Un medio de cultivo adecuado para la investigación microbiológica ha de contener
como mínimo, carbono, nitrógeno, azufre, fósforo y sales inorgánicas. En muchos
casos serán necesarias ciertas vitaminas y otras sustancias inductoras del
crecimiento. Todas estas sustancias se suministraban originalmente en forma de
infusiones de carne, extractos de carne o extractos de levadura. Sin embargo, la
preparación de estas sustancias para su aplicación a los medios de cultivo provocaba
la pérdida de los factores nutritivos lábiles.
Actualmente, la forma más extendida de aportar estas sustancias a los medios es
utilizar peptona que, además, representa una fuente fácilmente asequible de
nitrógeno y carbón ya que la mayoría de los microorganismos, que no suelen utilizar
directamente las proteínas naturales, tienen capacidad de atacar los aminoácidos y
otros compuestos más simples de nitrógeno presentes en la peptona.
Ciertas bacterias tienen necesidades nutritivas específicas por lo que se añaden
sustancias como suero, sangre, etc.
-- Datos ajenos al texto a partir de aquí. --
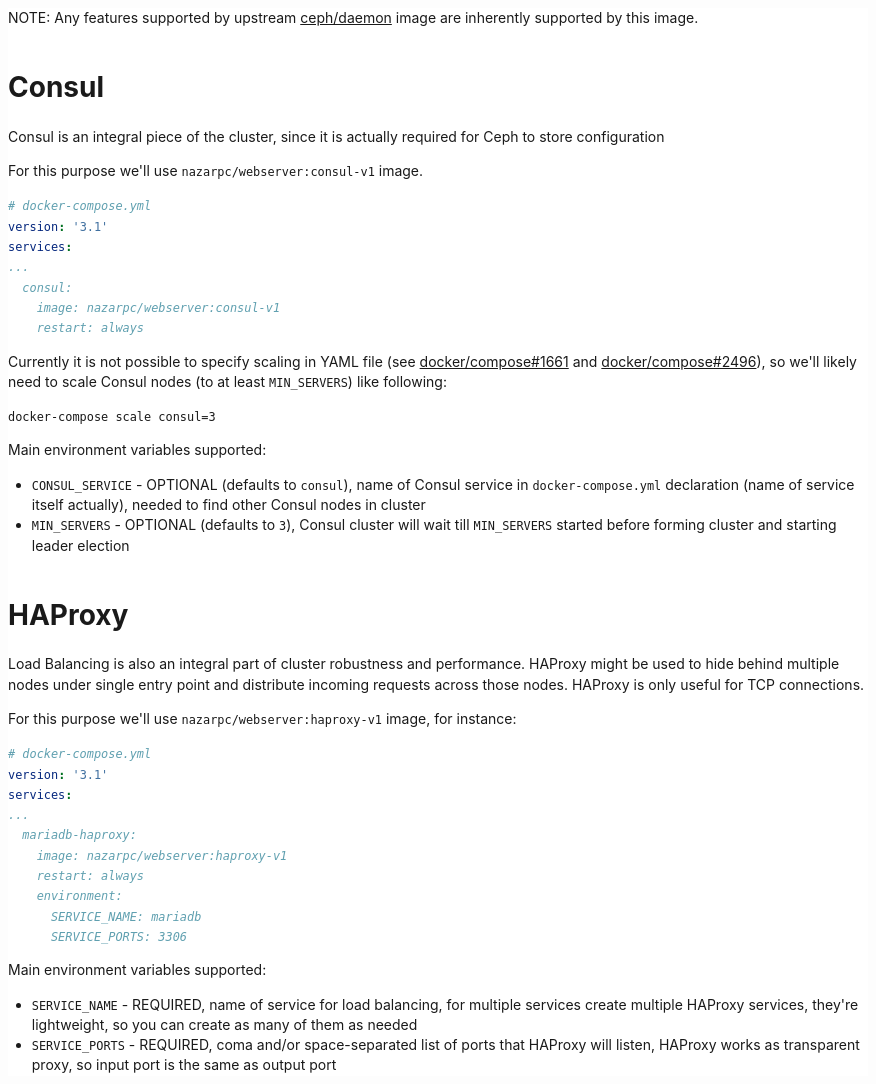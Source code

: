 NOTE: Any features supported by upstream [ceph/daemon](https://github.com/ceph/ceph-docker) image are inherently supported by this image.

# Consul
Consul is an integral piece of the cluster, since it is actually required for Ceph to store configuration

For this purpose we'll use `nazarpc/webserver:consul-v1` image.
```yml
# docker-compose.yml
version: '3.1'
services:
...
  consul:
    image: nazarpc/webserver:consul-v1
    restart: always
```
Currently it is not possible to specify scaling in YAML file (see [docker/compose#1661](https://github.com/docker/compose/issues/1661) and [docker/compose#2496](https://github.com/docker/compose/issues/2496)), so we'll likely need to scale Consul nodes (to at least `MIN_SERVERS`) like following:
```bash
docker-compose scale consul=3
```
Main environment variables supported:
* `CONSUL_SERVICE` - OPTIONAL (defaults to `consul`), name of Consul service in `docker-compose.yml` declaration (name of service itself actually), needed to find other Consul nodes in cluster
* `MIN_SERVERS` - OPTIONAL (defaults to `3`), Consul cluster will wait till `MIN_SERVERS` started before forming cluster and starting leader election

# HAProxy
Load Balancing is also an integral part of cluster robustness and performance. HAProxy might be used to hide behind multiple nodes under single entry point and distribute incoming requests across those nodes.
HAProxy is only useful for TCP connections.

For this purpose we'll use `nazarpc/webserver:haproxy-v1` image, for instance:
```yml
# docker-compose.yml
version: '3.1'
services:
...
  mariadb-haproxy:
    image: nazarpc/webserver:haproxy-v1
    restart: always
    environment:
      SERVICE_NAME: mariadb
      SERVICE_PORTS: 3306
```
Main environment variables supported:
* `SERVICE_NAME` - REQUIRED, name of service for load balancing, for multiple services create multiple HAProxy services, they're lightweight, so you can create as many of them as needed
* `SERVICE_PORTS` - REQUIRED, coma and/or space-separated list of ports that HAProxy will listen, HAProxy works as transparent proxy, so input port is the same as output port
Igualmente pueden ser necesarios ciertos
carbohidratos y sales minerales como las de calcio, magnesio, manganeso, sodio o
potasio y sustancias promotoras del crecimiento, generalmente de naturaleza
vitamínica.
Muy a menudo se añaden al medio de cultivo ciertos colorantes, bien como
indicadores de ciertas actividades metabólicas o bien por sus capacidades de actuar
como inhibidores selectivos de ciertos microorganismos.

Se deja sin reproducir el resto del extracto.